BE e PCP votam contra proposta do PS sobre direito à desconexão
Tal como está, proposta dos socialistas merece o voto contra do Bloco. PCP também vota contra e apenas viabiliza projecto do PEV que considera contra-ordenação muito grave a violação do descanso dos trabalhadores
O Bloco de Esquerda e o PCP vão votar contra o projecto de lei do PS que regula o uso de ferramentas digitais no período de descanso dos trabalhadores e que admite que, na falta de acordo, as empresa possam adoptar um regulamento unilateral sobre a matéria. No plenário desta sexta-feira, a Assembleia da República discute os projectos de lei do PS, do BE, do PEV e do PAN, e ainda uma proposta de resolução do PCP e do CDS, mas para já a proposta dos socialistas merecerá o voto contra dos partidos que sustentam o Governo.
“Vamos votar contra os projectos todos, com excepção do projecto do PEV, porque todos apontam para a desregulamentação do direito ao descanso”, disse ao PÚBLICO Rita Rato, deputada do PCP. “Os tempos de trabalho, os períodos de descanso, o trabalho suplementar e a isenção do horário de trabalho estão tipificados na legislação laboral.
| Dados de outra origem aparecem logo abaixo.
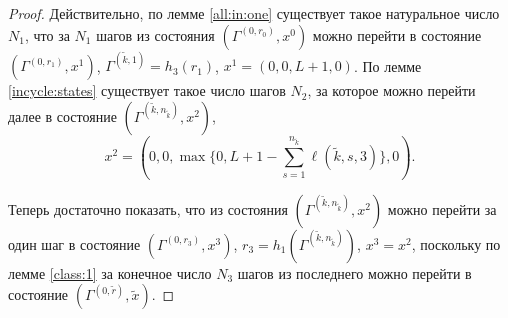 \documentclass[a4paper,12pt,russian]{extarticle}
\begin{document}
\begin{proof}
Действительно, по лемме \ref{all:in:one} существует такое натуральное число $N_1$, что за $N_1$ шагов из состояния $(\Gamma^{(0,r_0)},x^0)$ можно перейти в состояние  $(\Gamma^{(0,r_1)},x^1)$, $\Gamma^{(\tilde{k},1)}=h_3(r_1)$, $x^1=(0,0,L+1,0)$. По лемме \ref{incycle:states} существует такое число шагов $N_2$, за которое можно перейти далее в состояние $(\Gamma^{(\tilde{k},n_{\tilde{k}})},x^2)$, 
\begin{equation*}
x^2=(0,0,\max{\{0,L+1-\sum_{s=1}^{n_{\tilde{k}}} \ell(\tilde{k},s,3)\}},0).
\end{equation*}

Теперь достаточно показать, что из состояния $(\Gamma^{(\tilde{k},n_{\tilde{k}})},x^2)$ можно перейти за один шаг в состояние $(\Gamma^{(0,r_3)},x^3)$, $r_3=h_1(\Gamma^{(\tilde{k},n_{\tilde{k}})})$, $x^3=x^2$, поскольку по лемме \ref{class:1} за конечное число $N_3$ шагов из последнего можно перейти в состояние $(\Gamma^{(0,\tilde{r})},\tilde{x})$.


\end{proof}
\end{document}
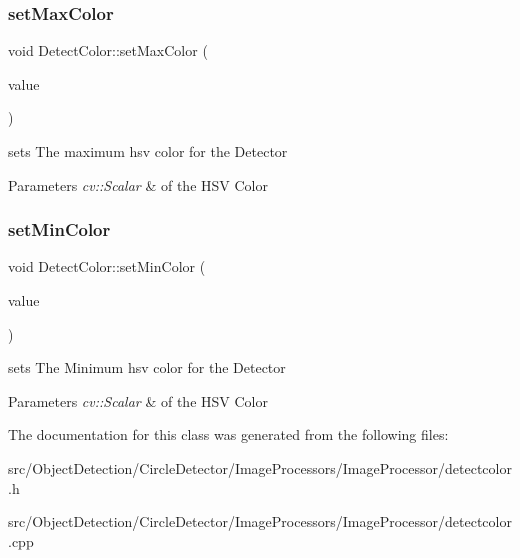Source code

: \subsubsection{\texorpdfstring{set\+Max\+Color}{setMaxColor}}
{\footnotesize\ttfamily void Detect\+Color\+::set\+Max\+Color (\begin{DoxyParamCaption}\item[{const cv\+::\+Scalar \&}]{value }\end{DoxyParamCaption})\hspace{0.3cm}{\ttfamily [slot]}}



sets The maximum hsv color for the Detector 


\begin{DoxyParams}{Parameters}
{\em cv\+::\+Scalar} & of the H\+SV Color \\
\hline
\end{DoxyParams}
\mbox{\label{class_image_processor_1_1_detect_color_af9f1efdf1535b8a8516c3feb536fc8b8}} 
\subsubsection{\texorpdfstring{set\+Min\+Color}{setMinColor}}
{\footnotesize\ttfamily void Detect\+Color\+::set\+Min\+Color (\begin{DoxyParamCaption}\item[{const cv\+::\+Scalar \&}]{value }\end{DoxyParamCaption})\hspace{0.3cm}{\ttfamily [slot]}}



sets The Minimum hsv color for the Detector 


\begin{DoxyParams}{Parameters}
{\em cv\+::\+Scalar} & of the H\+SV Color \\
\hline
\end{DoxyParams}


The documentation for this class was generated from the following files\+:\begin{DoxyCompactItemize}
\item 
src/\+Object\+Detection/\+Circle\+Detector/\+Image\+Processors/\+Image\+Processor/detectcolor.\+h\item 
src/\+Object\+Detection/\+Circle\+Detector/\+Image\+Processors/\+Image\+Processor/detectcolor.\+cpp\end{DoxyCompactItemize}
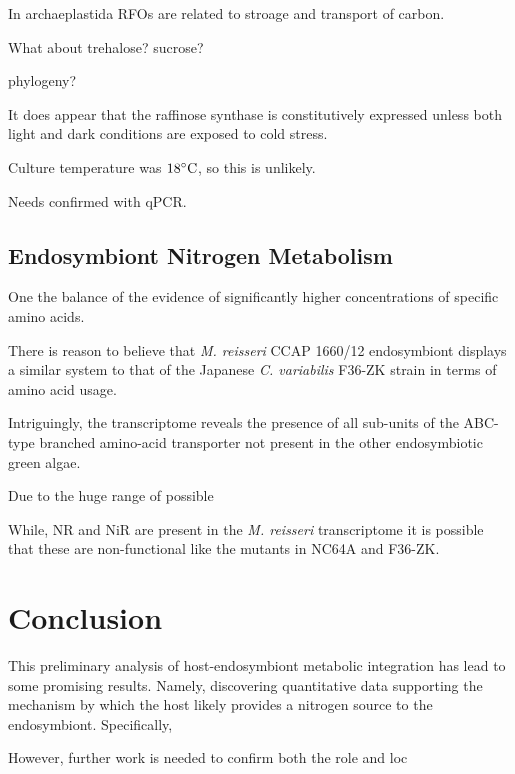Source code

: In archaeplastida RFOs are related to stroage
and transport of carbon.  



What about trehalose?
sucrose?




phylogeny?





It does appear that the raffinose synthase is constitutively
expressed unless both light and dark conditions are exposed to cold stress.

Culture temperature was \(18\celsius\), so this is unlikely. 

Needs confirmed with qPCR. 





\subsection{Endosymbiont Nitrogen Metabolism}

One the balance of the evidence of significantly higher concentrations
of specific amino acids.

There is reason to believe that \textit{M. reisseri} CCAP 1660/12
endosymbiont displays a similar system to that of the Japanese
\textit{C. variabilis} F36-ZK strain in terms of amino acid usage. 

Intriguingly, the transcriptome reveals the presence of all sub-units
of the ABC-type branched amino-acid transporter not present in 
the other endosymbiotic green algae. 

Due to the huge range of possible 


While, NR and NiR are present in the \textit{M. reisseri} transcriptome
it is possible that these are non-functional like the mutants in 
NC64A and F36-ZK.




\section{Conclusion}

This preliminary analysis of host-endosymbiont metabolic integration 
has lead to some promising results.
Namely, discovering quantitative data supporting the mechanism by which
the host likely provides a nitrogen source to the endosymbiont. 
Specifically, 





However, further work is needed to confirm both the role and loc

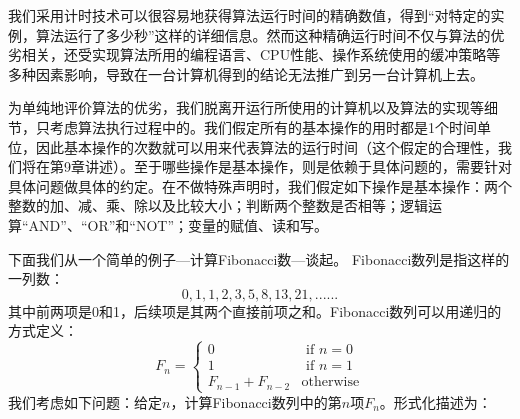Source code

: 	  我们采用计时技术可以很容易地获得算法运行时间的精确数值，得到“对特定的实例，算法运行了多少秒”这样的详细信息。然而这种精确运行时间不仅与算法的优劣相关，还受实现算法所用的编程语言、CPU性能、操作系统使用的缓冲策略等多种因素影响，导致在一台计算机得到的结论无法推广到另一台计算机上去。
	  
	  为单纯地评价算法的优劣，我们脱离开运行所使用的计算机以及算法的实现等细节，只考虑算法执行过程中的。我们假定所有的基本操作的用时都是1个时间单位，因此基本操作的次数就可以用来代表算法的运行时间（这个假定的合理性，我们将在第9章讲述）。至于哪些操作是基本操作，则是依赖于具体问题的，需要针对具体问题做具体的约定。在不做特殊声明时，我们假定如下操作是基本操作：两个整数的加、减、乘、除以及比较大小；判断两个整数是否相等；逻辑运算“{\sc AND}”、“{\sc OR}”和“{\sc NOT}”；变量的赋值、读和写。
	
	
	下面我们从一个简单的例子---计算Fibonacci数---谈起。
		Fibonacci数列是指这样的一列数：
\[
	0, 1, 1, 2, 3, 5, 8, 13, 21, ...... 
\]	
其中前两项是0和1，后续项是其两个直接前项之和。Fibonacci数列可以用递归的方式定义：
\[
	F_{n} = \begin{cases} 
				0 & \text{ if } n = 0 \nonumber \\ 
				1  & \text{ if } n = 1 \nonumber \\
				F_{n-1} + F_{n-2} & \text{otherwise} \nonumber
			\end{cases}
\]
	我们考虑如下问题：给定$n$，计算Fibonacci数列中的第$n$项$F_{n}$。形式化描述为：
\begin{center}
\end{center}
	
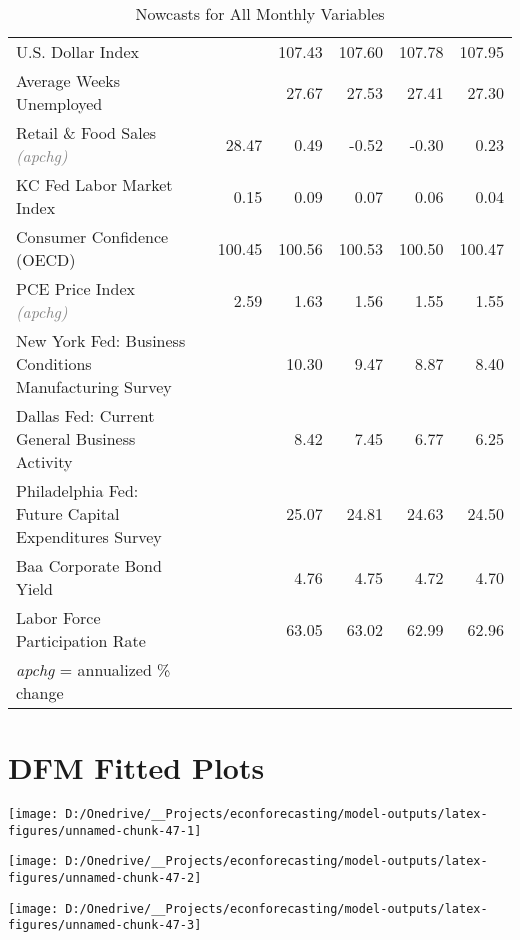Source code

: \documentclass[11pt, letterpaper]{article}\usepackage[]{graphicx}\usepackage[]{color}
\begin{document}
\begin{table}[H]
\begin{tabular}{lrrrrrr}
  U.S. Dollar Index &  &  & 107.43 & 107.60 & 107.78 & 107.95 \\ 
  Average Weeks Unemployed &  &  & 27.67 & 27.53 & 27.41 & 27.30 \\ 
  Retail \& Food Sales \textit{\footnotesize\textcolor{gray}{(apchg)}} &  & 28.47 & 0.49 & -0.52 & -0.30 & 0.23 \\ 
  KC Fed Labor Market Index &  & 0.15 & 0.09 & 0.07 & 0.06 & 0.04 \\ 
  Consumer Confidence (OECD) &  & 100.45 & 100.56 & 100.53 & 100.50 & 100.47 \\ 
  PCE Price Index \textit{\footnotesize\textcolor{gray}{(apchg)}} &  & 2.59 & 1.63 & 1.56 & 1.55 & 1.55 \\ 
  New York Fed: Business Conditions Manufacturing Survey &  &  & 10.30 & 9.47 & 8.87 & 8.40 \\ 
  Dallas Fed: Current General Business Activity &  &  & 8.42 & 7.45 & 6.77 & 6.25 \\ 
  Philadelphia Fed: Future Capital Expenditures Survey &  &  & 25.07 & 24.81 & 24.63 & 24.50 \\ 
  Baa Corporate Bond Yield &  &  & 4.76 & 4.75 & 4.72 & 4.70 \\ 
  Labor Force Participation Rate &  &  & 63.05 & 63.02 & 62.99 & 62.96 \\ 
   \hline 
 \textit{apchg} = annualized \% change 
\end{tabular}
\endgroup
\caption{Nowcasts for All Monthly Variables} 
\end{table}



\appendix
\appendixpage
\addappheadtotoc

\section{DFM Fitted Plots}


{\centering \texttt{[image: D:/Onedrive/\_\_Projects/econforecasting/model-outputs/latex-figures/unnamed-chunk-47-1]} 

}




{\centering \texttt{[image: D:/Onedrive/\_\_Projects/econforecasting/model-outputs/latex-figures/unnamed-chunk-47-2]} 

}




{\centering \texttt{[image: D:/Onedrive/\_\_Projects/econforecasting/model-outputs/latex-figures/unnamed-chunk-47-3]} 

}
\end{document}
Para nós não há dúvida de que durante os períodos de descanso os trabalhadores não estão obrigados a responder a mails ou a atender o telefone”, justificou.
O PCP apenas vai viabilizar a proposta do PEV que propõe que a violação do direito ao descanso deve constituir uma contra-ordenação muito grave.
Também o BE votará contra o projecto dos socialistas se entretanto os deputados não a reformularem. Para o deputado do BE José Soeiro, a proposta do PS “vem dar cobertura normativa à invasão do tempo de descanso dos trabalhadores”.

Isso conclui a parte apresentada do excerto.